Task description ::
Give the lines again exactly as they appear below, from the line with "3. 行业数据分析：户外/健身" to the line with "Optional: für Multiplayermodus", both included, and only those lines. Leave every picture out.
**** Provided data ****
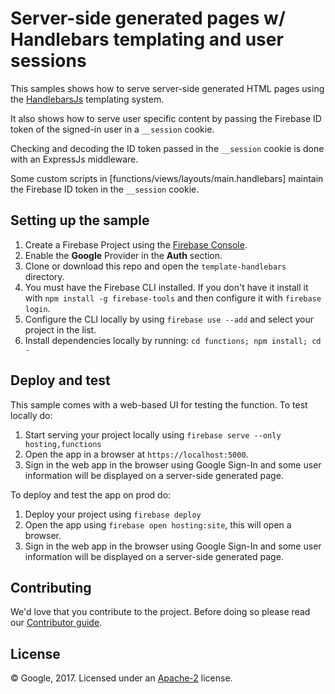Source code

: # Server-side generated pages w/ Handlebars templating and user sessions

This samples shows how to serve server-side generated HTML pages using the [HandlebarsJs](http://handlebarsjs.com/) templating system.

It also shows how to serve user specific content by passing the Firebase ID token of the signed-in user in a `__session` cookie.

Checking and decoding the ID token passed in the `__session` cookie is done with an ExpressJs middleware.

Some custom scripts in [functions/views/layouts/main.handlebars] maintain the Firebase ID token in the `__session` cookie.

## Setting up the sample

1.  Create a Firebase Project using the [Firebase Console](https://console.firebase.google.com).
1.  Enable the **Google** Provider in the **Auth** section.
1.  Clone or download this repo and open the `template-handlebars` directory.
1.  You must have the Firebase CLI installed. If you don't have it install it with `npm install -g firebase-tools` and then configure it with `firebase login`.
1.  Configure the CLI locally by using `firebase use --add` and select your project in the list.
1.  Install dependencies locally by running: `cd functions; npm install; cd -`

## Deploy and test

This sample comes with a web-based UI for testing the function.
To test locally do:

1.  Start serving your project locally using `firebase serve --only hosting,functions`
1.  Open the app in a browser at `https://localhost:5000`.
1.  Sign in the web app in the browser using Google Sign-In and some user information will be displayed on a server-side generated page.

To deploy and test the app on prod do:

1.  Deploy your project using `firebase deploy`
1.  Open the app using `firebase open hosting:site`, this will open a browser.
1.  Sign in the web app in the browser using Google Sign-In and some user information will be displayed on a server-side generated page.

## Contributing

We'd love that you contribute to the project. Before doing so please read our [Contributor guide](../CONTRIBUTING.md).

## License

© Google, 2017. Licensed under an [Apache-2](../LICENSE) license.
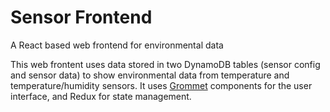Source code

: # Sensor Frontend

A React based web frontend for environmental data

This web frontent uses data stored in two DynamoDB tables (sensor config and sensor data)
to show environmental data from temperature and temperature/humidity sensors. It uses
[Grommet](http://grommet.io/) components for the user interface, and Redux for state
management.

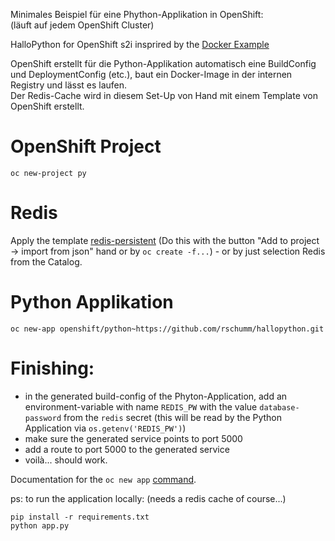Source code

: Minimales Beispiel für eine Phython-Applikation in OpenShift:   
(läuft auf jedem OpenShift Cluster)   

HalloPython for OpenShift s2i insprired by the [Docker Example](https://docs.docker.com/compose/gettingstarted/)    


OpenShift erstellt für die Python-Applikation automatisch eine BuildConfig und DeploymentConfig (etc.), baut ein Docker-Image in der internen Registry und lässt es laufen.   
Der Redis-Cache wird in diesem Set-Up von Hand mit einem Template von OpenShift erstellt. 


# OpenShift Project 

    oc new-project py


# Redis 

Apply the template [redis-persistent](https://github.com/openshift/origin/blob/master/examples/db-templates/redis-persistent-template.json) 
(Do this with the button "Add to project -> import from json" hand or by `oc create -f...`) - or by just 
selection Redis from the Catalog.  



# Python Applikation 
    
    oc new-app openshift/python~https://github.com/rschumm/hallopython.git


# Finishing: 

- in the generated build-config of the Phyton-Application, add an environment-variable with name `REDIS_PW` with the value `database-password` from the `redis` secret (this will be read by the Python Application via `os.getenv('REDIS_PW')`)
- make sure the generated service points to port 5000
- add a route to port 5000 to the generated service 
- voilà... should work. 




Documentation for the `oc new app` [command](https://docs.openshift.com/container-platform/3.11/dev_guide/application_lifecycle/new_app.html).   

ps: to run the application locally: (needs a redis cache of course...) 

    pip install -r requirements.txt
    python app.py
****
**** Provided data ****
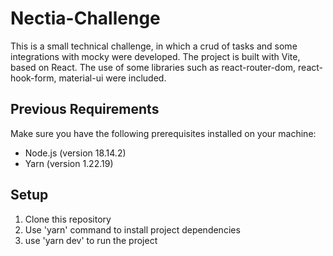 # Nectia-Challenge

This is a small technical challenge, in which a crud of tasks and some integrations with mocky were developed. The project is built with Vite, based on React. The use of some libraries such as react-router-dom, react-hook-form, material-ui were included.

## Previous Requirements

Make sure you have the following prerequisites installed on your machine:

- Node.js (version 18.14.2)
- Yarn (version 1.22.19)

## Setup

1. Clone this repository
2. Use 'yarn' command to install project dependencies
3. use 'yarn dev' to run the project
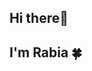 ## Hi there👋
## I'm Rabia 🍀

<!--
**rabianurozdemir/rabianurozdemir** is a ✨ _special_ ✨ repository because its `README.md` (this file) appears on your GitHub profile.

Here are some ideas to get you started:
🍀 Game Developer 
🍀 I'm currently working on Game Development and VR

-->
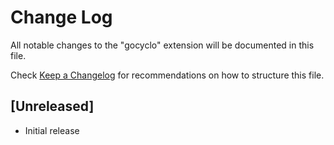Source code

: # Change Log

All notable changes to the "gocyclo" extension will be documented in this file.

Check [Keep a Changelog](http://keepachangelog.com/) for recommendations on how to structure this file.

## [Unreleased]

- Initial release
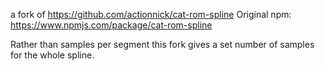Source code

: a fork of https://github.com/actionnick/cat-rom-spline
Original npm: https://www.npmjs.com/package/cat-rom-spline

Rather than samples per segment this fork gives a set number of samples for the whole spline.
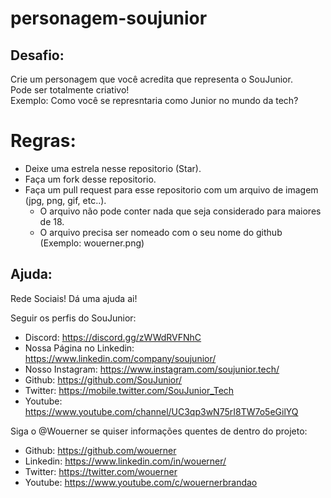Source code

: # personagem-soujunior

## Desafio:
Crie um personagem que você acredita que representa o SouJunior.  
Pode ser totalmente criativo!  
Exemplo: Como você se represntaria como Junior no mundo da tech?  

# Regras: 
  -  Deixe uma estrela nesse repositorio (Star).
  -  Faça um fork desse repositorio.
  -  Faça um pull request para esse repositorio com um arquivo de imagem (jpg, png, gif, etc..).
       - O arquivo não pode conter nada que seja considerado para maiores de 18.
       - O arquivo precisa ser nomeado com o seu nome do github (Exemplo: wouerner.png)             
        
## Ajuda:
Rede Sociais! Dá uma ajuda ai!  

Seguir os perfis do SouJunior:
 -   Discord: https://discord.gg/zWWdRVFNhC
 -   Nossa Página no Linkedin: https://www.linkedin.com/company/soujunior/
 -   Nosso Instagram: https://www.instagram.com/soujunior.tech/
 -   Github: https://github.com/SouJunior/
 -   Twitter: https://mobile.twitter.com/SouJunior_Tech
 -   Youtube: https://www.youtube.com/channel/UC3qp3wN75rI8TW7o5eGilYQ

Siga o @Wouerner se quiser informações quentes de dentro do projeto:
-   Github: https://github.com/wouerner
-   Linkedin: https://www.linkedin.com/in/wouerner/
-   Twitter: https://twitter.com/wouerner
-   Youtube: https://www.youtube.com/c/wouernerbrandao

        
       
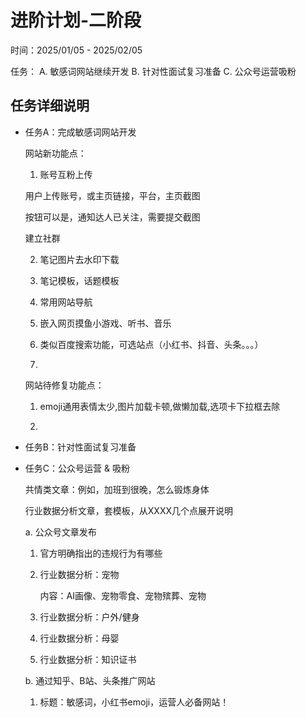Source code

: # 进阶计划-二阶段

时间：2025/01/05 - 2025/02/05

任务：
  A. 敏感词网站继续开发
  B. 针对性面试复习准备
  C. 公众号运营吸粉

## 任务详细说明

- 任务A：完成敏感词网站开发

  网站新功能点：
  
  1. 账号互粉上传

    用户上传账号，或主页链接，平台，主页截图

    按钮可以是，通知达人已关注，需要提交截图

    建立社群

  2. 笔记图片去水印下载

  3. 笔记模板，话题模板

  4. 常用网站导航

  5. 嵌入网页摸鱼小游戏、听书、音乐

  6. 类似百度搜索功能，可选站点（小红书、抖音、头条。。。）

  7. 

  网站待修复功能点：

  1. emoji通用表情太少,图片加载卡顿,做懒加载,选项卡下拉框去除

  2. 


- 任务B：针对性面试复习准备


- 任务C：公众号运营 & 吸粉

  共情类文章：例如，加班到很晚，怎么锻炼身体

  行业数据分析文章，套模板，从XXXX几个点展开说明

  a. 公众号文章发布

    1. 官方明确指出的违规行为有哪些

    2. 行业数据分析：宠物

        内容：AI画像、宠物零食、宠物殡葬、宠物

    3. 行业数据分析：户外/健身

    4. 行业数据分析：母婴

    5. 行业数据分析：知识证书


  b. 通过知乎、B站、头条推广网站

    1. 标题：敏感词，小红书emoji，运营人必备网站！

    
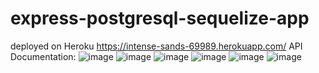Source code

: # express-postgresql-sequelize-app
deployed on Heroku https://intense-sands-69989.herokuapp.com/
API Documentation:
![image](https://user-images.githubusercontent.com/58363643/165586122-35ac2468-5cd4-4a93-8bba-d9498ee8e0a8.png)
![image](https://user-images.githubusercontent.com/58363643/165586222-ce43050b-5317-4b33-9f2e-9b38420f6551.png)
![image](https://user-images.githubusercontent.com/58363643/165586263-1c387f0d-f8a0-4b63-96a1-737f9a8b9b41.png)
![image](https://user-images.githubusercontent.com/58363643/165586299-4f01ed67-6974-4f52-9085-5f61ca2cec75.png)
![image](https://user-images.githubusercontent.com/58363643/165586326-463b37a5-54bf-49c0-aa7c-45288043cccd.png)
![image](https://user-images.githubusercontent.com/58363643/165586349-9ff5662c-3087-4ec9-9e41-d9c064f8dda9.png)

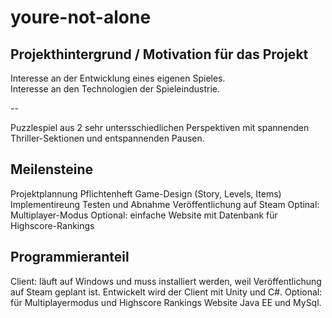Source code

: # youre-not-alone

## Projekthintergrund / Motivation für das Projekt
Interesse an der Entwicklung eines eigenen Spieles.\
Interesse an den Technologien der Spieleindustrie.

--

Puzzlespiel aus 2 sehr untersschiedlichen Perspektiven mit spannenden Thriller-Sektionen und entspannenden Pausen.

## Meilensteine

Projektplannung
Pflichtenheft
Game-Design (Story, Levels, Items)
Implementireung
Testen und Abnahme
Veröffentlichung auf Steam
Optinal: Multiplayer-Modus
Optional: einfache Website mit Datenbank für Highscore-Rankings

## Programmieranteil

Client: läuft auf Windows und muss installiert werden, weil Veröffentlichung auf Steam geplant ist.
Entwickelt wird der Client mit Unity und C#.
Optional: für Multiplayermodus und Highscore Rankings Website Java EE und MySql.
****
**** Provided data ****
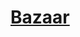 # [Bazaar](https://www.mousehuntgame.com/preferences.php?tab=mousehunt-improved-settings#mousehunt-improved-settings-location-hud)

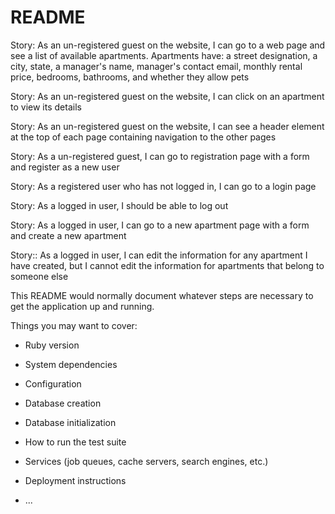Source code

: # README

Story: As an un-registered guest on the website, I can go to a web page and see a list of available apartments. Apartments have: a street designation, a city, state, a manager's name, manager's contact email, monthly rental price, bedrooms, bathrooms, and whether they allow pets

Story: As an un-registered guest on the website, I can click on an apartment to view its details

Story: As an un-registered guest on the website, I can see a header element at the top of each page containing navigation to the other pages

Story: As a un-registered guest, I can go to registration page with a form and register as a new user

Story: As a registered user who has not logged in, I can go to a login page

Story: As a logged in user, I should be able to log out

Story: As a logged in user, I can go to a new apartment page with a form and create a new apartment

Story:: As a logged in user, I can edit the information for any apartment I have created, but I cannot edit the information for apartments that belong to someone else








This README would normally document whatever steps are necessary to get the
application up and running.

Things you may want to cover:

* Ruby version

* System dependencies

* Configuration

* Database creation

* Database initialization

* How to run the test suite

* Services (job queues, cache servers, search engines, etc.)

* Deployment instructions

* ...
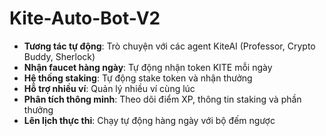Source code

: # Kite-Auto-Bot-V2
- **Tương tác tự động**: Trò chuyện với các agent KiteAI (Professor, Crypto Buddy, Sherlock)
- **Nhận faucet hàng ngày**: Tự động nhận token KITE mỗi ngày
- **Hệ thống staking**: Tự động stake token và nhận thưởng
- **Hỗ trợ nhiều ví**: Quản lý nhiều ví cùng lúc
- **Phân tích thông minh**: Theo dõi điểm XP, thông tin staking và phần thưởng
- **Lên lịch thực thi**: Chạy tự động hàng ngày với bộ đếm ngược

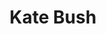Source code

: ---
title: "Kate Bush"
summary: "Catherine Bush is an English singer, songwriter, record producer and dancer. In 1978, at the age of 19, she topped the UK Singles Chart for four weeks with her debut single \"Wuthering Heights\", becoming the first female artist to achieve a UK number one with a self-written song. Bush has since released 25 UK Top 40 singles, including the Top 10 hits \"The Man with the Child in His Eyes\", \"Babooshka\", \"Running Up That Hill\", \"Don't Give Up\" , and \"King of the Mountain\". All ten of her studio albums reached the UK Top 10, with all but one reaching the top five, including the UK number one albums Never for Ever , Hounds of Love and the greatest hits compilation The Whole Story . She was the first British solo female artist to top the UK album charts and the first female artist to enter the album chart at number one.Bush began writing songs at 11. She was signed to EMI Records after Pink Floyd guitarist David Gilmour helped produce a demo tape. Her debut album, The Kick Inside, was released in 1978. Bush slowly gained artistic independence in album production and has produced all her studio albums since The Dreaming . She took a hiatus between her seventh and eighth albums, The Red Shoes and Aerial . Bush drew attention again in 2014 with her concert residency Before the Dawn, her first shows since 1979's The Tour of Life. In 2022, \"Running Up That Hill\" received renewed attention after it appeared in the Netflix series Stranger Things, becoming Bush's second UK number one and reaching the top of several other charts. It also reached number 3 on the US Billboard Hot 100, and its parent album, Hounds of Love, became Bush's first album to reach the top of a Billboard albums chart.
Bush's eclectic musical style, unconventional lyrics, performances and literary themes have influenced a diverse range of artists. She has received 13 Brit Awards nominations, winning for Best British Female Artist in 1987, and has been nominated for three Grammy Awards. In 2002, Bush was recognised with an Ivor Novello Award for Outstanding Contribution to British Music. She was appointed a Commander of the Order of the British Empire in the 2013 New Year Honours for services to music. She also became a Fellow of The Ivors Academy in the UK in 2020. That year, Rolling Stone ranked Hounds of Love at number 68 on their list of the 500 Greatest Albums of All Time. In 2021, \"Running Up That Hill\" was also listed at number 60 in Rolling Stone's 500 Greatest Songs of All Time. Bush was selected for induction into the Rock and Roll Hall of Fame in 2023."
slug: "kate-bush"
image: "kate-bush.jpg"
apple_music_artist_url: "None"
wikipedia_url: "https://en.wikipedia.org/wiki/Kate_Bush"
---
****
Task result ::
    3. 行业数据分析：户外/健身

    4. 行业数据分析：母婴

    5. 行业数据分析：知识证书


  b. 通过知乎、B站、头条推广网站

    1. 标题：敏感词，小红书emoji，运营人必备网站！

    
Source code

: # express-postgresql-sequelize-app
deployed on Heroku https://intense-sands-69989.herokuapp.com/
API Documentation:
![image](https://user-images.githubusercontent.com/58363643/165586122-35ac2468-5cd4-4a93-8bba-d9498ee8e0a8.png)
![image](https://user-images.githubusercontent.com/58363643/165586222-ce43050b-5317-4b33-9f2e-9b38420f6551.png)
![image](https://user-images.githubusercontent.com/58363643/165586263-1c387f0d-f8a0-4b63-96a1-737f9a8b9b41.png)
![image](https://user-images.githubusercontent.com/58363643/165586299-4f01ed67-6974-4f52-9085-5f61ca2cec75.png)
![image](https://user-images.githubusercontent.com/58363643/165586326-463b37a5-54bf-49c0-aa7c-45288043cccd.png)
![image](https://user-images.githubusercontent.com/58363643/165586349-9ff5662c-3087-4ec9-9e41-d9c064f8dda9.png)

Source code

: # youre-not-alone

## Projekthintergrund / Motivation für das Projekt
Interesse an der Entwicklung eines eigenen Spieles.\
Interesse an den Technologien der Spieleindustrie.

--

Puzzlespiel aus 2 sehr untersschiedlichen Perspektiven mit spannenden Thriller-Sektionen und entspannenden Pausen.

## Meilensteine

Projektplannung
Pflichtenheft
Game-Design (Story, Levels, Items)
Implementireung
Testen und Abnahme
Veröffentlichung auf Steam
Optinal: Multiplayer-Modus
Optional: einfache Website mit Datenbank für Highscore-Rankings

## Programmieranteil

Client: läuft auf Windows und muss installiert werden, weil Veröffentlichung auf Steam geplant ist.
Entwickelt wird der Client mit Unity und C#.
Optional: für Multiplayermodus und Highscore Rankings Website Java EE und MySql.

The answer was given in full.